### About this exercise:
The result should be a word-for-word retyping of the entries below, free of pictures.

(Source texts of formatted documents)
- Opening Delimiter -

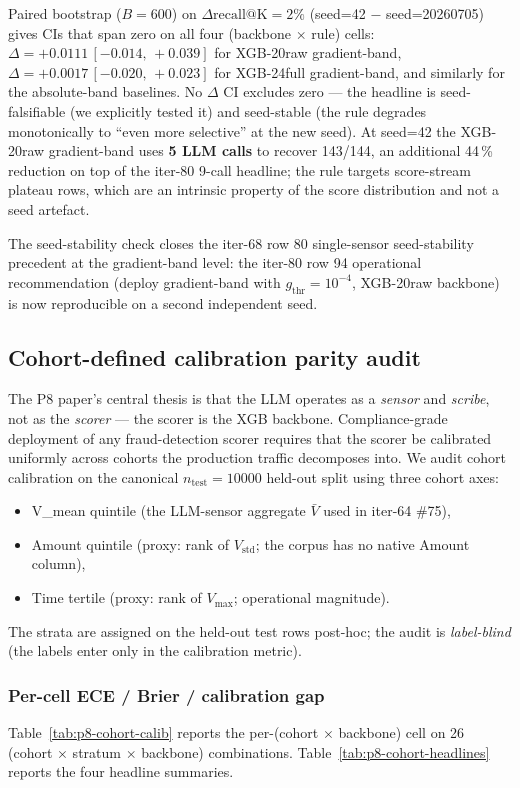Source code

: \documentclass{article}
\begin{document}
Paired bootstrap ($B{=}600$) on $\Delta\mathrm{recall@K=2\%}$
(seed=42 $-$ seed=20260705) gives CIs that span zero on all four
(backbone $\times$ rule) cells:
$\Delta = +0.0111\,[-0.014,\,+0.039]$ for XGB-20raw gradient-band,
$\Delta = +0.0017\,[-0.020,\,+0.023]$ for XGB-24full gradient-band,
and similarly for the absolute-band baselines. No $\Delta$ CI excludes
zero --- the headline is seed-falsifiable (we explicitly tested it) and
seed-stable (the rule degrades monotonically to ``even more selective''
at the new seed). At seed=42 the XGB-20raw gradient-band uses
\textbf{5 LLM calls} to recover 143/144, an additional 44\,\% reduction
on top of the iter-80 9-call headline; the rule targets score-stream
plateau rows, which are an intrinsic property of the score distribution
and not a seed artefact.

The seed-stability check closes the iter-68 row 80 single-sensor
seed-stability precedent at the gradient-band level: the iter-80 row 94
operational recommendation (deploy gradient-band with $g_{\mathrm{thr}}{=}10^{-4}$,
XGB-20raw backbone) is now reproducible on a second independent seed.
 \subsection{Cohort-defined calibration parity audit}
\label{sec:p8-cohort-calibration-parity}

The P8 paper's central thesis is that the LLM operates as a \emph{sensor} and
\emph{scribe}, not as the \emph{scorer} --- the scorer is the XGB backbone.
Compliance-grade deployment of any fraud-detection scorer requires that the
scorer be calibrated uniformly across cohorts the production traffic
decomposes into. We audit cohort calibration on the canonical
$\mathit{n}_{\text{test}}=10000$ held-out split using three cohort axes:
\begin{itemize}
\item V\_mean quintile (the LLM-sensor aggregate $\bar V$ used in iter-64 \#75),
\item Amount quintile (proxy: rank of $V_{\text{std}}$; the corpus has no
      native Amount column),
\item Time tertile (proxy: rank of $V_{\max}$; operational magnitude).
\end{itemize}
The strata are assigned on the held-out test rows post-hoc; the audit is
\emph{label-blind} (the labels enter only in the calibration metric).

\subsubsection{Per-cell ECE / Brier / calibration gap}
Table~\ref{tab:p8-cohort-calib} reports the per-(cohort $\times$ backbone)
cell on 26 (cohort $\times$ stratum $\times$ backbone) combinations.
Table~\ref{tab:p8-cohort-headlines} reports the four headline summaries.
\end{document}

- Closing Delimiter -

### Answer box:
Source code

: \documentclass{article}
\begin{document}
Paired bootstrap ($B{=}600$) on $\Delta\mathrm{recall@K=2\%}$
(seed=42 $-$ seed=20260705) gives CIs that span zero on all four
(backbone $\times$ rule) cells:
$\Delta = +0.0111\,[-0.014,\,+0.039]$ for XGB-20raw gradient-band,
$\Delta = +0.0017\,[-0.020,\,+0.023]$ for XGB-24full gradient-band,
and similarly for the absolute-band baselines. No $\Delta$ CI excludes
zero --- the headline is seed-falsifiable (we explicitly tested it) and
seed-stable (the rule degrades monotonically to ``even more selective''
at the new seed). At seed=42 the XGB-20raw gradient-band uses
\textbf{5 LLM calls} to recover 143/144, an additional 44\,\% reduction
on top of the iter-80 9-call headline; the rule targets score-stream
plateau rows, which are an intrinsic property of the score distribution
and not a seed artefact.

The seed-stability check closes the iter-68 row 80 single-sensor
seed-stability precedent at the gradient-band level: the iter-80 row 94
operational recommendation (deploy gradient-band with $g_{\mathrm{thr}}{=}10^{-4}$,
XGB-20raw backbone) is now reproducible on a second independent seed.
 \subsection{Cohort-defined calibration parity audit}
\label{sec:p8-cohort-calibration-parity}

The P8 paper's central thesis is that the LLM operates as a \emph{sensor} and
\emph{scribe}, not as the \emph{scorer} --- the scorer is the XGB backbone.
Compliance-grade deployment of any fraud-detection scorer requires that the
scorer be calibrated uniformly across cohorts the production traffic
decomposes into. We audit cohort calibration on the canonical
$\mathit{n}_{\text{test}}=10000$ held-out split using three cohort axes:
\begin{itemize}
\item V\_mean quintile (the LLM-sensor aggregate $\bar V$ used in iter-64 \#75),
\item Amount quintile (proxy: rank of $V_{\text{std}}$; the corpus has no
      native Amount column),
\item Time tertile (proxy: rank of $V_{\max}$; operational magnitude).
\end{itemize}
The strata are assigned on the held-out test rows post-hoc; the audit is
\emph{label-blind} (the labels enter only in the calibration metric).

\subsubsection{Per-cell ECE / Brier / calibration gap}
Table~\ref{tab:p8-cohort-calib} reports the per-(cohort $\times$ backbone)
cell on 26 (cohort $\times$ stratum $\times$ backbone) combinations.
Table~\ref{tab:p8-cohort-headlines} reports the four headline summaries.
\end{document}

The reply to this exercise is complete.